MATERIAL SHOWN:
◆ ◆ ◆ ◆ ◆ ◆ ◆

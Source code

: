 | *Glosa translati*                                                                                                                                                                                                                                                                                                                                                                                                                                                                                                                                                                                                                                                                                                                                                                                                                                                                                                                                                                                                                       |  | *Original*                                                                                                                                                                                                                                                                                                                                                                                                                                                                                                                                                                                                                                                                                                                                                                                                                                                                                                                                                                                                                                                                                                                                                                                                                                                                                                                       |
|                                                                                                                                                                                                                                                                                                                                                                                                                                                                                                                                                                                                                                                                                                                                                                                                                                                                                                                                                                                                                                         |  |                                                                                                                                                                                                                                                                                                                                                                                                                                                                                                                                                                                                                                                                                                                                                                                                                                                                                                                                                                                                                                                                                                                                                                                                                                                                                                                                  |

◆ ◆ ◆ ◆ ◆ ◆ ◆

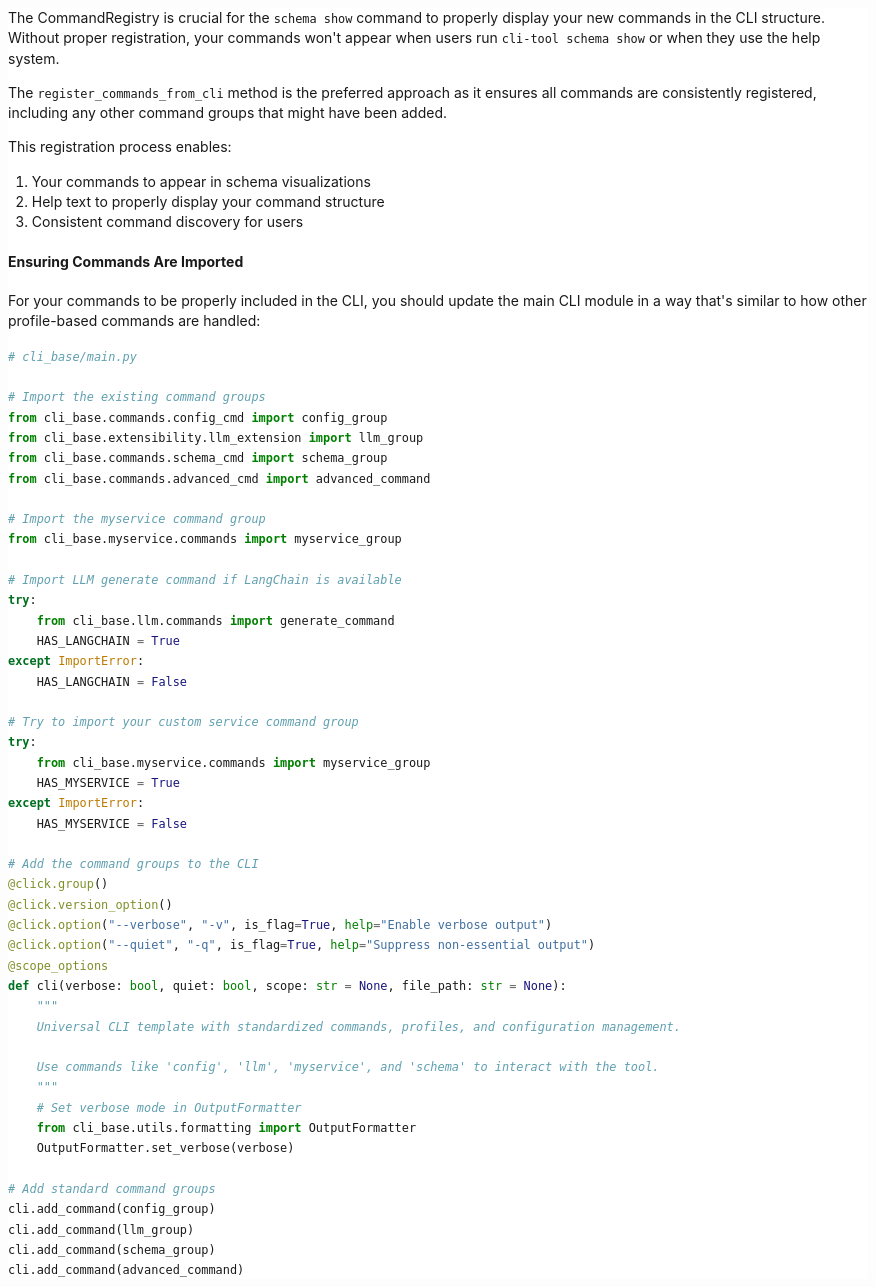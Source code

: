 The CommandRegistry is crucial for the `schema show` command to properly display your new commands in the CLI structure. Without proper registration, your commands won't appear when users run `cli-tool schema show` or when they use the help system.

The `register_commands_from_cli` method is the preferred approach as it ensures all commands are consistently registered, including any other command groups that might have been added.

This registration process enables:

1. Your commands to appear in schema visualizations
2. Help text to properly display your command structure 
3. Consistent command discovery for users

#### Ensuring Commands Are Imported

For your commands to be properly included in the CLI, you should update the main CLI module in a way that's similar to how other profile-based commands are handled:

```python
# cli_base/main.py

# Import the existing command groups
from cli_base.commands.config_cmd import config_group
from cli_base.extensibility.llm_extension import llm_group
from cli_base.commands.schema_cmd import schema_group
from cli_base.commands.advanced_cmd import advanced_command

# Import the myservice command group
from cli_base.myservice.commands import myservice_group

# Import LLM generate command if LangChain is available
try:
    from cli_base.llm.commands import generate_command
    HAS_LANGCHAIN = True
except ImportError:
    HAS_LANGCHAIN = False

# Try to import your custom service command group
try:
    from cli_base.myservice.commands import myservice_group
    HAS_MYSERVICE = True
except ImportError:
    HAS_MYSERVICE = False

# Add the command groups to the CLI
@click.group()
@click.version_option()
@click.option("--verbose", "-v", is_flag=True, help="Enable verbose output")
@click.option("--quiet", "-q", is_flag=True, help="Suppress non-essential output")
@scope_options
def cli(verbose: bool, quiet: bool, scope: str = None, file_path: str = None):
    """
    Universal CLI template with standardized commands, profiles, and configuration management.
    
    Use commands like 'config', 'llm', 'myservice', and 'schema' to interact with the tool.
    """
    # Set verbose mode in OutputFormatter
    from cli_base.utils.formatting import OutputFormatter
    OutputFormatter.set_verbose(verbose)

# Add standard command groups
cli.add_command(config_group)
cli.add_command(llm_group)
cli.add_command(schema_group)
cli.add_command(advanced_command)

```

◆ ◆ ◆ ◆ ◆ ◆ ◆

YOUR INSTRUCTIONS:
For each line in the records that contains the word "OutputFormatter", make a copy.

ANSWER FOR THE TASK:
    # Set verbose mode in OutputFormatter
    from cli_base.utils.formatting import OutputFormatter
    OutputFormatter.set_verbose(verbose)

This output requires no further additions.